Fellowship event by Miguel Ibáñez
Many voices in philosophy, sociology and heterodox economics—from Continental philosophy, to more recent critiques of complexity science—have long challenged reductionism and scientism in the social sciences. In particular, psychology has faced criticisms for "naturalizing" contingent social conditions, cloaking its socially constructed nature under a façade of objectivity. At a methodological level, scholars such as Denny Borsboom, Joel Michell, and Sara Dellantonio have highlighted the arbitrariness and rigidity of psychological constructs, as well as the circularity and reductionism embedded in the item pre-structuring of psychometrics. These critiques signal an urgent need for a paradigm shift in psychometrics and sociological survey analysis.

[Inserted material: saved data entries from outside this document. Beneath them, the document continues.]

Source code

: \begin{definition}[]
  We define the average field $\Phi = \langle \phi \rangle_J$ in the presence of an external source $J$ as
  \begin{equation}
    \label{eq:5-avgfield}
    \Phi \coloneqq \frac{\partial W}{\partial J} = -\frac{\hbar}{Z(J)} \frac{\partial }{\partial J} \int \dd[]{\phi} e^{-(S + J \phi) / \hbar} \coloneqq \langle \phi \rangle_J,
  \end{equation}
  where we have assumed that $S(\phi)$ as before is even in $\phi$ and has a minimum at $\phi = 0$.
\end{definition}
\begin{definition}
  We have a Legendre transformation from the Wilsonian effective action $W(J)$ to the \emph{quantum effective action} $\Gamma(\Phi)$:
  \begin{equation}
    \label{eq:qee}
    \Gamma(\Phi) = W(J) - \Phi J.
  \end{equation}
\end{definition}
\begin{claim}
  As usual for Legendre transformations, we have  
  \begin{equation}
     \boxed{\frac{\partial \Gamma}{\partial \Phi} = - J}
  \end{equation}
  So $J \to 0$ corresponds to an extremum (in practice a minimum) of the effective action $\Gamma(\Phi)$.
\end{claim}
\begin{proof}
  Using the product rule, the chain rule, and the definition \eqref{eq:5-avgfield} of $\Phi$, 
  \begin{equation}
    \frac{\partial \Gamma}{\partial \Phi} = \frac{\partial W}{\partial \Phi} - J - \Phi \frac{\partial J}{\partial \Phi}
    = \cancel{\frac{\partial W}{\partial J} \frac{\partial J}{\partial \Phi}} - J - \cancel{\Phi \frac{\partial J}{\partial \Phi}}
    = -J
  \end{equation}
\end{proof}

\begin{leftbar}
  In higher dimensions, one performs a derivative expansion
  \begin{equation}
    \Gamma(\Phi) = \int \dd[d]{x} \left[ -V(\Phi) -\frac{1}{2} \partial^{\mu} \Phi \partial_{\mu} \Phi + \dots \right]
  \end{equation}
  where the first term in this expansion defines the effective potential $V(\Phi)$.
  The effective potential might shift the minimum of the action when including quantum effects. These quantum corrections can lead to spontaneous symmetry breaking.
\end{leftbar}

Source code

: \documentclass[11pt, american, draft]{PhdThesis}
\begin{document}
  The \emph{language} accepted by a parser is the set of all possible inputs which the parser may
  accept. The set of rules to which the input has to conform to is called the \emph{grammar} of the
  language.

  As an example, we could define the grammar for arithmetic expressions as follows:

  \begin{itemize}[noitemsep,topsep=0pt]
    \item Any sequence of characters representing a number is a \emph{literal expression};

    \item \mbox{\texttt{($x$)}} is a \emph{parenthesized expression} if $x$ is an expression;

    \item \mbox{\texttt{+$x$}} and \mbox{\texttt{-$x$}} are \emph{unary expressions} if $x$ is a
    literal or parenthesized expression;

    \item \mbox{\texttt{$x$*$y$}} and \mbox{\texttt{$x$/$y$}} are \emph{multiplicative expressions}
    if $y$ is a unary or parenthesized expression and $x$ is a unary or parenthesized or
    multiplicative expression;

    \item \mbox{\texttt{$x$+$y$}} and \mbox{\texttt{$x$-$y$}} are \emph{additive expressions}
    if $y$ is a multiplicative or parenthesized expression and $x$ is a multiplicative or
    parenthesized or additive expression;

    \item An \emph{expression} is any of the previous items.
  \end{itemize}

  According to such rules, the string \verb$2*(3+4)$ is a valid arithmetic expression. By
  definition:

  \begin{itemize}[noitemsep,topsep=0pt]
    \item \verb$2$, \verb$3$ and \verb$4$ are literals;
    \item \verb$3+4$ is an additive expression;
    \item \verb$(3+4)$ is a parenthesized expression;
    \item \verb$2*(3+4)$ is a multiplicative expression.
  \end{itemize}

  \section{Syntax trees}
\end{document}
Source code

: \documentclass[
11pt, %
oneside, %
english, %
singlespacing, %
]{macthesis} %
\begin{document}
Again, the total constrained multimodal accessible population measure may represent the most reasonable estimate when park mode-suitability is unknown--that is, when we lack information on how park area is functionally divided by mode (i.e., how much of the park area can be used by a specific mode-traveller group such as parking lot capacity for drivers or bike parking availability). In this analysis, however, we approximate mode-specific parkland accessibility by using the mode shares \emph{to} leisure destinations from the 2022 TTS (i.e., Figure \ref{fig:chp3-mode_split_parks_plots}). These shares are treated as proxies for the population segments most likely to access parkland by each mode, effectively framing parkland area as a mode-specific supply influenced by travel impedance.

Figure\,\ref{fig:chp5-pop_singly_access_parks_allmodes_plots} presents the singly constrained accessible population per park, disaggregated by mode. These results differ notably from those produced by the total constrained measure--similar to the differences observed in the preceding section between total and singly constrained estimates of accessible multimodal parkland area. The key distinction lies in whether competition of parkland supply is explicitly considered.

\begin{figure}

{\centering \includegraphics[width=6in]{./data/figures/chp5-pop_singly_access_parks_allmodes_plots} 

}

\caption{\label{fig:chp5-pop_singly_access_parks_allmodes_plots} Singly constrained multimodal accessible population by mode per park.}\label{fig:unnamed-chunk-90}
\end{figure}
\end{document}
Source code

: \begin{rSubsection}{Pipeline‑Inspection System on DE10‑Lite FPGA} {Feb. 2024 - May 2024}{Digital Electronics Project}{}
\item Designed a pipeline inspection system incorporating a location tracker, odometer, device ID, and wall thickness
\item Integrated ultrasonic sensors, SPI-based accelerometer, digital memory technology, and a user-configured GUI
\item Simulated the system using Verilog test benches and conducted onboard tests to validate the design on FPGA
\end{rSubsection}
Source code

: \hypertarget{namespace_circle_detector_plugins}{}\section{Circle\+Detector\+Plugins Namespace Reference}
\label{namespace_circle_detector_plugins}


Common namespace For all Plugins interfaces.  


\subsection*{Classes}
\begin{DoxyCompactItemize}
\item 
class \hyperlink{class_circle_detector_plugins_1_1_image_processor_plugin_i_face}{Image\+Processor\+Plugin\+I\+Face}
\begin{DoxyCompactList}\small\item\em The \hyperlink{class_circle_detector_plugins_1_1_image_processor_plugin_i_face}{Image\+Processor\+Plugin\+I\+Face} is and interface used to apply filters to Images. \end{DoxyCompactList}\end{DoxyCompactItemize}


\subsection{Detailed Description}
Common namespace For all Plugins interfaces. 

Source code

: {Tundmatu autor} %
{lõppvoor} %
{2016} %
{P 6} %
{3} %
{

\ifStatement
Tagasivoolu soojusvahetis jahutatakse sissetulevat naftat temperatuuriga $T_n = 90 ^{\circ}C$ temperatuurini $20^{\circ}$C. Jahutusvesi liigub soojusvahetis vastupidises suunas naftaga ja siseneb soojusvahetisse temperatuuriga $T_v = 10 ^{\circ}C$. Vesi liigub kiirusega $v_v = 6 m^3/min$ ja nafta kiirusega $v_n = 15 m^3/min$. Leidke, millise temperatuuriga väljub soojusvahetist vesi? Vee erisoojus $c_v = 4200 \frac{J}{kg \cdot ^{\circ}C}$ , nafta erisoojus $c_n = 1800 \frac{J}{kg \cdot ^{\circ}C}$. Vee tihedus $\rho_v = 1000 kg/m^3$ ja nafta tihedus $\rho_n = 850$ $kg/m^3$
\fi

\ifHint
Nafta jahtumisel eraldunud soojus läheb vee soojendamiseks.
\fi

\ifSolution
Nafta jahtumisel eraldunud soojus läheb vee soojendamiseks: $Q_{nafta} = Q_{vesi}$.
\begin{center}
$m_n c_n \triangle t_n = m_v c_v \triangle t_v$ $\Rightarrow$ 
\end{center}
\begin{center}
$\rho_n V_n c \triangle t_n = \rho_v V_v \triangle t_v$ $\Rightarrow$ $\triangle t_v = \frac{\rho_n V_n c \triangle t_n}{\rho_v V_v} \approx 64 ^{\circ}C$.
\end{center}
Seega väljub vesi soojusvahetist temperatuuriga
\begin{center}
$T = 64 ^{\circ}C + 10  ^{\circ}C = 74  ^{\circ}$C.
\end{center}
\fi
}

We propose novel statistical tools and methods that could guide researchers in such a paradigm change. We aim, in particular, to tackle three objectives: (1) assessing the descriptive and explanatory power of different item sets—enabling the construction of optimal, highly informative reduced questionnaires or fusions of existing ones; (2) detecting structural artifacts introduced by specific item formulations, such as artificial clusters in response data induced by item redundancy; and (3) disentangling trivial covariances caused by semantic overlaps in questions from non-trivial covariances that reflect genuine latent traits. We argue that these three intertwined objectives can be addressed under a single, principled approach. Grounded in information theory, statistical inference, and statistical physics, our approach moves beyond classic criteria based solely on internal consistency (Cronbach, 1951), optimizing the trade-off between randomness and redundancy of sets of items, and ideally filtering out both noise and redundant items.